When I was 4 years old, I sank my teeth into my parents' walnut dresser. They didn't see me do it, but once it was discovered, I was not disciplined. Rather, my mother lovingly dusted my dental impressions for the next 40 years. When, as an adult, I asked her why she never had the dresser refinished, she said, "I just can't."
It wasn't until I had children of my own that I was able to understand that sentiment completely. Recollections of one's kids when they were little are among the sublime pleasures of life. My older son, Alyosha, is now 20 and away at college, but the signs of his boyhood in and about our house are everywhere.
When he was growing up, I performed the requisite duty of marking his height on a doorjamb. Every so often I'd stand him up against the jamb, measure his height, and then make him squat down to where he was when we began the record keeping. "Can you believe you were once this small?" I'd remark.
To which, in his later years, he'd reply, "Yes, now can I go?"
A few years back I hired a carpenter to install a new door. When he was done, he pointed to the old frame, which he had detached, and asked me what I wanted to do with it. One of the sides bore Alyosha's growth record.
"I'll take care of it," I said, biting my lip. But I never did. I still have that long, white length of wood. I don't know what to do with it, but I can't bring myself to throw it away.
Similarly, we have a very big, very old silver maple in our front yard. When Alyosha was 8, he busied himself one summer morning with ropes and wooden slats. When he was done, he had built what he ceremoniously described as "my pirate ship." It was truly an elaborate labor of love, with a rope ladder, yardarm, and lines hanging about the central trunk or "mast." He played in this construction from time to time until he was about 11. And then, one rainy, windy autumn day, I looked out the window and watched as the ropes flapped neglected about the tree.
I intended to take that pirate ship apart, but I kept putting it off – for two reasons. One, it was the work of Alyosha's hands and reminded me of the little boy he once was; and two, every so often a neighborhood child would walk by, pause, and grapple his way up the tree, as if it had been beckoning him. Having always believed that trees are made for kids and kids for trees, I hesitated to undo those ropes.

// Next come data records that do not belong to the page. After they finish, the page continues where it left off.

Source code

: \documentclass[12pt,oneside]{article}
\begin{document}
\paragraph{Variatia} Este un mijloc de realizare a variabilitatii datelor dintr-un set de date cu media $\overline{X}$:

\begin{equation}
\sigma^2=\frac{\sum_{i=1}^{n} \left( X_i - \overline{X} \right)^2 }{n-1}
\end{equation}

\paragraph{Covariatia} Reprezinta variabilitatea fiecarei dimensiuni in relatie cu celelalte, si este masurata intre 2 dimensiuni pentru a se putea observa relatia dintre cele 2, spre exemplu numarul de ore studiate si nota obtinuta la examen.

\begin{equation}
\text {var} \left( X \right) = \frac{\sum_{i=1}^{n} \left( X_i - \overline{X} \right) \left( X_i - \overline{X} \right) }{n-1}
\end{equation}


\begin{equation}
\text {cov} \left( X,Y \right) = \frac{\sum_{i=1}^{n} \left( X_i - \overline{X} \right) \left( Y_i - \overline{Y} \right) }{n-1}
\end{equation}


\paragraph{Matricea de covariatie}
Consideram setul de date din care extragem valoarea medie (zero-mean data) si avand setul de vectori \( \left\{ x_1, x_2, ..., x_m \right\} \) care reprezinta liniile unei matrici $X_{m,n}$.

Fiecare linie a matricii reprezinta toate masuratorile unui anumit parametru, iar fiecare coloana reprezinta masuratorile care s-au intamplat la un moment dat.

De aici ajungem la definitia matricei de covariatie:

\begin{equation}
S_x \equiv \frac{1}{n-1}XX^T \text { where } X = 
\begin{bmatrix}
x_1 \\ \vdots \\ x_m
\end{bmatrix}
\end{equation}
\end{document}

I suppose this is how a life gets cluttered, despite one's intention to simplify. Besides Alyosha's doorjamb and pirate ship, I have retained his grade-school crafts, folder upon folder of his artwork, and all the cards he ever made for me – one of which came in very handy when he was 15 and told me that I didn't know anything. I immediately whipped out a second-grade card he had written that read, "Dear Dad, you know everything!"
Just the other day I was relating to a friend the existential question of what to do with the doorjamb. Her unhesitating response: "Burn pile." Far from being aghast, I was in awe of someone who knew her own mind with such assuredness, yet loved her children no less than I loved mine.
A few years ago one of my dilemmas was resolved when a second son came into my life. I adopted 5-year-old Anton from Ukraine. When I introduced him to his new home, his eyes immediately gravitated to his big brother's pirate ship. Up, up he went, into the embrace of the immense maple.
That event caused his first smile on American soil, his adjustment having been eased by my attachment to something that another parent might have parted with long ago.
There are many things we must yield to the counsel of the years, including our kids' childhoods. But there are also remnants worth holding onto. Frost phrased this in perfect cadence when he wrote:
I could give all to Time except – except
What I myself have held. But why declare
The things forbidden that while the Customs slept
I have crossed to Safety with? For I am There,
And what I would not part with I have kept.